“Moscow has actually succesfully reasserted itself as the dominant political force and security provider in Eurasia. In contrast with Ukraine currently, the other former Soviet states have either been pressured into closer political and security relations with Moscow, or into a more neutral, marginal international status,” said Fiona Hill, former U.S. National Security Council official.
Bringing Georgia as one of the key examples, the former official told U.S. Senate’s Helsinki Commission yesterday that “14 years after Russia’s 2008 invasion the current [Georgian Dream] Government is more on the back foot than it has been before, treading very carefully with Russia more so than its predecessors.”
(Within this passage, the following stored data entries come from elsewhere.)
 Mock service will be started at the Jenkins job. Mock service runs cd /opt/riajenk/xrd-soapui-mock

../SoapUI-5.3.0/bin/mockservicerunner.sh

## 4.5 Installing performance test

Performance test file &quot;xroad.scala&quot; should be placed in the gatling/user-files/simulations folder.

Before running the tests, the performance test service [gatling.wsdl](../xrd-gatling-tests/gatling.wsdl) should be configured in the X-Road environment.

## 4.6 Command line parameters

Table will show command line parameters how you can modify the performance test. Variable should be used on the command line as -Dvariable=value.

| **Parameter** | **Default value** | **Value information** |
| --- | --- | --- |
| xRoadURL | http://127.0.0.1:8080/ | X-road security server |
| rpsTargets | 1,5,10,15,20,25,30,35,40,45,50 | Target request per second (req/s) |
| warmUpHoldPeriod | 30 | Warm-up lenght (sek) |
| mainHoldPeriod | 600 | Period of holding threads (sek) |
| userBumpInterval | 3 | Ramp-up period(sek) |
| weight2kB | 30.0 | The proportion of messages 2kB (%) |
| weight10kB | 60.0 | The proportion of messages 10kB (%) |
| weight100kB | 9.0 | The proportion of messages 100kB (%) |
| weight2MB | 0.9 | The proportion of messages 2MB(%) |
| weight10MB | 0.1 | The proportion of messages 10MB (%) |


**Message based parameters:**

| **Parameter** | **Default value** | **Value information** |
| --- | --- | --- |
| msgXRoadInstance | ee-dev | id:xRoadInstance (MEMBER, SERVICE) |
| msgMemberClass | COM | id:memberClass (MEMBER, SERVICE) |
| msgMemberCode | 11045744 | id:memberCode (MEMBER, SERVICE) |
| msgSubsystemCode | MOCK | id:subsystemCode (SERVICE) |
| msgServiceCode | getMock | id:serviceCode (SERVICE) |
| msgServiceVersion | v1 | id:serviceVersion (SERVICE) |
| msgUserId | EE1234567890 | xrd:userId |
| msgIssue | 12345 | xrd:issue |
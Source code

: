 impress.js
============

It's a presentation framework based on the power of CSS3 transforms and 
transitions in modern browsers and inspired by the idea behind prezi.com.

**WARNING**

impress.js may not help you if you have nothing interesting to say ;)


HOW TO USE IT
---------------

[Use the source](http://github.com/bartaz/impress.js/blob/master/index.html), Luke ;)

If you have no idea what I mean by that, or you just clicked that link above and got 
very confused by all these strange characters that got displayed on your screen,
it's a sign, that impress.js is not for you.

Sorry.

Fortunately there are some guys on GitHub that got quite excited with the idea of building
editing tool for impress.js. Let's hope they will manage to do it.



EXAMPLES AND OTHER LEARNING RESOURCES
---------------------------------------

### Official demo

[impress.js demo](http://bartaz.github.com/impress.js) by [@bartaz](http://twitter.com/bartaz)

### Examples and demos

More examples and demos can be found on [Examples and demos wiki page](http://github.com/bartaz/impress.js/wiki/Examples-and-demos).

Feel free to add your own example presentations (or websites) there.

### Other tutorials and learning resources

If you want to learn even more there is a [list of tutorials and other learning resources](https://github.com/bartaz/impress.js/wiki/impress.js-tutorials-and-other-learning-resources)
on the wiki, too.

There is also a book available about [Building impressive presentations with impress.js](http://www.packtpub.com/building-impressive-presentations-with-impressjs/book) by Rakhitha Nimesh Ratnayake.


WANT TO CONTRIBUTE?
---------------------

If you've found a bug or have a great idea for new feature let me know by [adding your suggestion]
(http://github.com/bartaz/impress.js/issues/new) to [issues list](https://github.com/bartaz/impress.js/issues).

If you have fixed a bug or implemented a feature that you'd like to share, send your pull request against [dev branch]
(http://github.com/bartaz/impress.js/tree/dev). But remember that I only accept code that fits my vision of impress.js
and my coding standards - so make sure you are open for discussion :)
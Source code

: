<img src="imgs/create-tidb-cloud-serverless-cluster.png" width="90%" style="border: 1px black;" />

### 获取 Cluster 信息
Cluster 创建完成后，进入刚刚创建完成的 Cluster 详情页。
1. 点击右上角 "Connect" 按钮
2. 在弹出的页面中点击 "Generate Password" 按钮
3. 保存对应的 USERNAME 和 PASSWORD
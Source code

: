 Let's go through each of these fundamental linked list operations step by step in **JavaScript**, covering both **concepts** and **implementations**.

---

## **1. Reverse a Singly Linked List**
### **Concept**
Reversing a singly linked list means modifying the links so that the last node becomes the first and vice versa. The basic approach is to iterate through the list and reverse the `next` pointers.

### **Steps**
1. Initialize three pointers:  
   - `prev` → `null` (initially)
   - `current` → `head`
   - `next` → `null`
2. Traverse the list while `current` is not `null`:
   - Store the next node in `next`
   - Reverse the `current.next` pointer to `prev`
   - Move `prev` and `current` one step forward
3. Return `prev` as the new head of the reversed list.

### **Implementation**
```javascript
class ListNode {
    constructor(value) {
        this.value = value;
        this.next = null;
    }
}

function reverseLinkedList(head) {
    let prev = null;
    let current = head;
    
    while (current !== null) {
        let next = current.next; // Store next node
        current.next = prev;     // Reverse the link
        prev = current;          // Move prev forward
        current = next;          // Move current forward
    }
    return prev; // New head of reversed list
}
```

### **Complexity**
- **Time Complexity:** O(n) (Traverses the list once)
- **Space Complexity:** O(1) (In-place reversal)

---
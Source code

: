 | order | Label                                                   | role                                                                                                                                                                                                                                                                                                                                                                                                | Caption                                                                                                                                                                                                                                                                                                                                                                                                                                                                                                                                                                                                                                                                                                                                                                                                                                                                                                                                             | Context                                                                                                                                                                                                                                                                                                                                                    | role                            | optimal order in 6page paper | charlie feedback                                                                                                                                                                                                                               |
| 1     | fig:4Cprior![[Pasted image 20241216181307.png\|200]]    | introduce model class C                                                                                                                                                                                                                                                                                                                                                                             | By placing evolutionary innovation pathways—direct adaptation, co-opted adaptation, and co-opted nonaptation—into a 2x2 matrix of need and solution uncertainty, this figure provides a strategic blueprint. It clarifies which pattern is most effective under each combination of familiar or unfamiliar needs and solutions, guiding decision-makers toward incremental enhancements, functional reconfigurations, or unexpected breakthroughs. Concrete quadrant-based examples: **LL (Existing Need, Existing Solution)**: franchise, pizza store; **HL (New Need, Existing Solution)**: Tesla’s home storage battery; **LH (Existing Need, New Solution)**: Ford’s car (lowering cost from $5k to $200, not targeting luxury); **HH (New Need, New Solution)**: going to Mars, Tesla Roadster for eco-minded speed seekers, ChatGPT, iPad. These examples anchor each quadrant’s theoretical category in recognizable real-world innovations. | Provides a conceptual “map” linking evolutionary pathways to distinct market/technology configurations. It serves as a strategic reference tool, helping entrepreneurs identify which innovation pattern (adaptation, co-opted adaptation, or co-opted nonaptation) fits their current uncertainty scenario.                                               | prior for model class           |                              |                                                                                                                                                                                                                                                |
“Although Russia cannot claim direct credit for this, Russian officials nonetheless and commentators frequently use Saakashvili and his fate as a cautionary tale for the rest of the region, including Ukraine,” added the former U.S. official.
Hill is currently a a Senior Fellow in the Center on the United States and Europe in the Foreign Policy program at Brookings Institution, a Washington-based think tank.
In 2017-2019 she served as the Deputy Assistant to the President and Senior Director for European and Russian affairs on the National Security Council under the Trump Administration.
Prior to that, from 2006 to 2009 she served as the National Intelligence Officer for Russia and Eurasia at the National Intelligence Council under the Bush and Obama Administrations.